Places, Poverty and The Local State: Local Governments and Community Well-Being Across the United States

January 25, 2014  • Posted in Member Projects  •  0 Comments

Linda Lobao – The Ohio State University – School of Environment and Natural Resources 

Linda Lobao is a Professor of Rural Sociology, Sociology, and Geography at Ohio State University. Her research centers on state and market shifts and their impacts on populations. Thematically, she studies economic and political/governmental changes and how these affect poverty and prosperity across regions, communities, and households. Her current project in collaboration with Gregory Hooks, Washington State University and Mark Partridge, The Ohio State University examines the degree to which local governments contribute to reducing poverty and improving socioeconomic wellbeing across the United States.
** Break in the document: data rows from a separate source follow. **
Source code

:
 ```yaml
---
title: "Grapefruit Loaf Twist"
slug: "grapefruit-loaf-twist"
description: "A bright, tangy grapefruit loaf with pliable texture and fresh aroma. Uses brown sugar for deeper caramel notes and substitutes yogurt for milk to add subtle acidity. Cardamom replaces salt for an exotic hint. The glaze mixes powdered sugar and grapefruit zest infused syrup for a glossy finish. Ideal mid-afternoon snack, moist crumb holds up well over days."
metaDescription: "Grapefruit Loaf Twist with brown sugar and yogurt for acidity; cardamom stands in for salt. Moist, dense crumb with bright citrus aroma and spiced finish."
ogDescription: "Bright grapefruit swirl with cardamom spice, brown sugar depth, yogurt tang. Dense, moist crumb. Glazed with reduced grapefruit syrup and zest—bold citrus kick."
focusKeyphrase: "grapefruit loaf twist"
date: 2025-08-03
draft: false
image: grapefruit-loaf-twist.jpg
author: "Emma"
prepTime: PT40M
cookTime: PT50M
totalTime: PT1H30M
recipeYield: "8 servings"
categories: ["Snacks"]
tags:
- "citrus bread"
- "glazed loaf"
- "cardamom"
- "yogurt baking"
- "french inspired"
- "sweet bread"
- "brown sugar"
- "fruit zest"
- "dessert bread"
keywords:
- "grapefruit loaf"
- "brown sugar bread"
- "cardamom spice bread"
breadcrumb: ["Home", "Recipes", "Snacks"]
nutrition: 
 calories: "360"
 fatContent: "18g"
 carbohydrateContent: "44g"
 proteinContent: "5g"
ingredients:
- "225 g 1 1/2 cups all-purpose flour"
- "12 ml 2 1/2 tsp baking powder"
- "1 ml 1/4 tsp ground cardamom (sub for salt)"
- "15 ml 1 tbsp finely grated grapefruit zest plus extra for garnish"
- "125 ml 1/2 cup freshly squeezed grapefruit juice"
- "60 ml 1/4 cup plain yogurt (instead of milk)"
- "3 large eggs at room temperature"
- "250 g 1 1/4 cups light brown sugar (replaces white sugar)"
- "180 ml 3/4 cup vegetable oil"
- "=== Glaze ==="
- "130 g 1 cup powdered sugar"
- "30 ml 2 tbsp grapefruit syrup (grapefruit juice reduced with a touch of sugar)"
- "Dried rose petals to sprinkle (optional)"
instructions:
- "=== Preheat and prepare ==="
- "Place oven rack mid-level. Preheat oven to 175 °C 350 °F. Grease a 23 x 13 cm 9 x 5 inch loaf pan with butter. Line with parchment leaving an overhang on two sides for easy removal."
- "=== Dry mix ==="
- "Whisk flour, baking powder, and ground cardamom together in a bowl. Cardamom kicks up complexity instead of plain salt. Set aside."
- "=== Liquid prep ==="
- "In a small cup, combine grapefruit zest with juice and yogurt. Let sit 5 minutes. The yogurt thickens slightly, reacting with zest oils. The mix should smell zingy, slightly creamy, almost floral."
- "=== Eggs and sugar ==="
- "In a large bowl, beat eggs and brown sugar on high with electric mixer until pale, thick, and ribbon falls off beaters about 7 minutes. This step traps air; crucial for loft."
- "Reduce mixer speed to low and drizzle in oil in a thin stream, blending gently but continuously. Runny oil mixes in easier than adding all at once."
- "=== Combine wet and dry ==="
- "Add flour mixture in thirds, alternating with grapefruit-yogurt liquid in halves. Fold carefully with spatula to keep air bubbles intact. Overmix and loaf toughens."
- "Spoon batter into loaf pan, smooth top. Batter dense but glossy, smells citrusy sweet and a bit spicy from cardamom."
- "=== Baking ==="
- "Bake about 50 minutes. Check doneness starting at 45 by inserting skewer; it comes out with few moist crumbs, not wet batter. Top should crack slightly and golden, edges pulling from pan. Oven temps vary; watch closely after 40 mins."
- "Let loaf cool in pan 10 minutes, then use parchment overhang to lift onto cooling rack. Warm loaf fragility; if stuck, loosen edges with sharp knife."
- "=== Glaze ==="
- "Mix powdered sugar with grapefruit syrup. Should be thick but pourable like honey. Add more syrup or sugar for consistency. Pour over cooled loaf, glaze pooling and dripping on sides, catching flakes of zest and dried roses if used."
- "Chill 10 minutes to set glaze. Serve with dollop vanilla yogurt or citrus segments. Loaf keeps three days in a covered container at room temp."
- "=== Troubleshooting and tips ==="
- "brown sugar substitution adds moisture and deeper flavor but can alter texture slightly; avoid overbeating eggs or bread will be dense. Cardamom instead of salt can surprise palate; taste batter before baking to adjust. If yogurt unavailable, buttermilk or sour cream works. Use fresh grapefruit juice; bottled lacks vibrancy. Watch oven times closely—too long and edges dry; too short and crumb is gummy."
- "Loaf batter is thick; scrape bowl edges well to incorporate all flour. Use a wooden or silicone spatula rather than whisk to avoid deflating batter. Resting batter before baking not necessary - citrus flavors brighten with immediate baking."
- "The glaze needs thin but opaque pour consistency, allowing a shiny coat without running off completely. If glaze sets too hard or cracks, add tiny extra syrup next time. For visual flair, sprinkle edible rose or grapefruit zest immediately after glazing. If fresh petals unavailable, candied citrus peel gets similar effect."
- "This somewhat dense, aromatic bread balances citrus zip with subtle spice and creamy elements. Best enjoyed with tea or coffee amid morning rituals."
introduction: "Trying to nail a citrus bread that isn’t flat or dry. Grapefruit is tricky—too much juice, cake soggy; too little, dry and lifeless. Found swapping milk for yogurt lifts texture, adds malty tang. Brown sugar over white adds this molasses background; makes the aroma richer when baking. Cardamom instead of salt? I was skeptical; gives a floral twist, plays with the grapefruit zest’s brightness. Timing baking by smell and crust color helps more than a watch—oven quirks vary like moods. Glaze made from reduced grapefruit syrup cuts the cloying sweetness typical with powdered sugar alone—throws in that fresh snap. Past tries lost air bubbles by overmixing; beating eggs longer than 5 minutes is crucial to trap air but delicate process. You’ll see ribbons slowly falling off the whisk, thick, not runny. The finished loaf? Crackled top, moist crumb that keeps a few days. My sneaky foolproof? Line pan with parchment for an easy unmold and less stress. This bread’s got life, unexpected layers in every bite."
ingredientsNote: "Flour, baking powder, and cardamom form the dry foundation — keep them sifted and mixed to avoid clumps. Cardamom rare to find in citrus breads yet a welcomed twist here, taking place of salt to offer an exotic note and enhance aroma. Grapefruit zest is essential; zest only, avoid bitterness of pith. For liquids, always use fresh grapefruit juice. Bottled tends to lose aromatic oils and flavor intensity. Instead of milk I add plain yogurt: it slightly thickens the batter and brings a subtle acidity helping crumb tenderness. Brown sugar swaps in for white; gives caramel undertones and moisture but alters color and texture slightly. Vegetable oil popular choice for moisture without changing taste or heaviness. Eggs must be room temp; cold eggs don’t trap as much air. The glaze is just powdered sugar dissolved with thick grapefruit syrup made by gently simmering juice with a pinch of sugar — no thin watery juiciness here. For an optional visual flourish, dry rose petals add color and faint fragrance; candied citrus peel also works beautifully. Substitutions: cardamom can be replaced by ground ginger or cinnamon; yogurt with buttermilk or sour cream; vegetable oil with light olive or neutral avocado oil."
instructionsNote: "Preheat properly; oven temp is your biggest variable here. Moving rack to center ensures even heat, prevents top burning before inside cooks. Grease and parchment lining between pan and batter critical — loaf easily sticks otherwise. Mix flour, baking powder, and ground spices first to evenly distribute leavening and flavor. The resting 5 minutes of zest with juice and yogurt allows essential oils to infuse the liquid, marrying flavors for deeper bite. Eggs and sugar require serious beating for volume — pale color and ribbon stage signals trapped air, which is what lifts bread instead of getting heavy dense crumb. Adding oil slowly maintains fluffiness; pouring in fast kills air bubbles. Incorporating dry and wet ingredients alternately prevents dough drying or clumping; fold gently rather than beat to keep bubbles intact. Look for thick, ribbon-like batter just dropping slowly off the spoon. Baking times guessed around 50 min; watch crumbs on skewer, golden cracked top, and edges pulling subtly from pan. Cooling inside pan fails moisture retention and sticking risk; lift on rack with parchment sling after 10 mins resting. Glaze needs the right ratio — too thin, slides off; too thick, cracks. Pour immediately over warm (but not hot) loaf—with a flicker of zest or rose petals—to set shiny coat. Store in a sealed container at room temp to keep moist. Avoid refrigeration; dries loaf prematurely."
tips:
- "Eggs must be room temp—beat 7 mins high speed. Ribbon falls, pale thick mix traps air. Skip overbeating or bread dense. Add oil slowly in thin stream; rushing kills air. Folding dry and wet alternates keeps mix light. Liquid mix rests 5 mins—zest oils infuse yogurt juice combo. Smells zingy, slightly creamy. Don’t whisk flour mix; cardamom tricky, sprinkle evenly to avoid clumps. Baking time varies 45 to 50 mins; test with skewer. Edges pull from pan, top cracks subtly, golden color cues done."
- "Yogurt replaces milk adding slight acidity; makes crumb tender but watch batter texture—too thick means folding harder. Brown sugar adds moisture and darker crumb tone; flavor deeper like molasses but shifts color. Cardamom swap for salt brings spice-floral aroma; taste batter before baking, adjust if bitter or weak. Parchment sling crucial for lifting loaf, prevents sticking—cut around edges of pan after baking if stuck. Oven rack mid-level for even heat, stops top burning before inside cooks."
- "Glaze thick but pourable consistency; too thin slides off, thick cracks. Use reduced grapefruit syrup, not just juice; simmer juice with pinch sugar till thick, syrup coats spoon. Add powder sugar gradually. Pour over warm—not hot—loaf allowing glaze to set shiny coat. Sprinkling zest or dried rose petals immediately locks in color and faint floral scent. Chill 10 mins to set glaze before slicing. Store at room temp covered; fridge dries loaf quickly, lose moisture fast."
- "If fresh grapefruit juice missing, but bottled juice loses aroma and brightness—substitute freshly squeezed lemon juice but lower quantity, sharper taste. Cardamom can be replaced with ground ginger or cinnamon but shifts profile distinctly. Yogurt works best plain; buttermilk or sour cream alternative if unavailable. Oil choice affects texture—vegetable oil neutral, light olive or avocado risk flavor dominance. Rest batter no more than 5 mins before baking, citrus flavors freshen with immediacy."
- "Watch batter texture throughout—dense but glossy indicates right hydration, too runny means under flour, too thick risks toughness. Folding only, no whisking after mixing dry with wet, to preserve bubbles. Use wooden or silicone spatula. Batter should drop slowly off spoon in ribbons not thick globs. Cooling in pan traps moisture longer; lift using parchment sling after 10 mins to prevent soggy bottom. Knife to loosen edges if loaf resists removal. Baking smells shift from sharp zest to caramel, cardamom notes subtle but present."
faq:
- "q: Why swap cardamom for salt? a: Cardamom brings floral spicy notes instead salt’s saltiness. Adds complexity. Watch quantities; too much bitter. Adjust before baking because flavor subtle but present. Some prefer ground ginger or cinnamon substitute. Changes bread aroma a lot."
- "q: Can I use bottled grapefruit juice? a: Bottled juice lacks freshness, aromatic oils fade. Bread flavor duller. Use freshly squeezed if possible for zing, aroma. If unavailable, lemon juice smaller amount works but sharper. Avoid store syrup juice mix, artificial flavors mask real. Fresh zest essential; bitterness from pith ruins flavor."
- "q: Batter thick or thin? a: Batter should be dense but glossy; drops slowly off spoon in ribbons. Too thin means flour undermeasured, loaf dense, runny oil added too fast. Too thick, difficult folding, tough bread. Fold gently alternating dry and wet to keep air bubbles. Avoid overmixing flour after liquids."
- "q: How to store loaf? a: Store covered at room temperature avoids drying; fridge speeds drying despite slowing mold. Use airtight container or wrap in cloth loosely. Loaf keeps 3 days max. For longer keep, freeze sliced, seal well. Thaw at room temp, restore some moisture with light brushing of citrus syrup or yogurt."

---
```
This project, recently funded by the National Science Foundation, has broad application to America’s communities and families which have faced cuts to their local governments in the aftermath of the Great Recession. Our working hypothesis is that the capacity (fiscal, administrative, and policy interventions) of local governments is positively related to their populations’ wellbeing. Hence, where local governments are stronger and more pro-active in terms of community interventions, we expect future socioeconomic well-being to be higher. Conceptually, the project bridges research on the state from political sociology with research on poverty-and-place, an interdisciplinary tradition addressing subnational disparities which spans sociology, geography, economics, and regional science. The study will inform policies aimed at post-recession recovery by assessing whether local public sector employment and programs that might increase it (such as the Obama stimulus-package) and place-based (locally-centered) policy helps in poverty alleviation.